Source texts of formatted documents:
[Start of section]
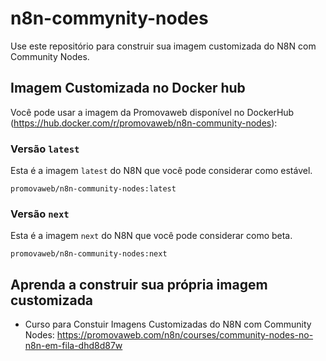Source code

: # n8n-commynity-nodes

Use este repositório para construir sua imagem customizada do N8N com Community Nodes.

## Imagem Customizada no Docker hub

Você pode usar a imagem da Promovaweb disponível no DockerHub (https://hub.docker.com/r/promovaweb/n8n-community-nodes):

### Versão `latest`

Esta é a imagem `latest` do N8N que você pode considerar como estável.

```
promovaweb/n8n-community-nodes:latest
```

### Versão `next`

Esta é a imagem `next` do N8N que você pode considerar como beta.

```
promovaweb/n8n-community-nodes:next
```

## Aprenda a construir sua própria imagem customizada

- Curso para Constuir Imagens Customizadas do N8N com Community Nodes: https://promovaweb.com/n8n/courses/community-nodes-no-n8n-em-fila-dhd8d87w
[End of section]
» Exercise goal: Could you retype exactly the lines above from the one containing "Use este repositório" through the last line of the records, both included, and nothing else?

» Completed task:
Use este repositório para construir sua imagem customizada do N8N com Community Nodes.

## Imagem Customizada no Docker hub

Você pode usar a imagem da Promovaweb disponível no DockerHub (https://hub.docker.com/r/promovaweb/n8n-community-nodes):

### Versão `latest`

Esta é a imagem `latest` do N8N que você pode considerar como estável.

```
promovaweb/n8n-community-nodes:latest
```

### Versão `next`

Esta é a imagem `next` do N8N que você pode considerar como beta.

```
promovaweb/n8n-community-nodes:next
```

## Aprenda a construir sua própria imagem customizada

- Curso para Constuir Imagens Customizadas do N8N com Community Nodes: https://promovaweb.com/n8n/courses/community-nodes-no-n8n-em-fila-dhd8d87w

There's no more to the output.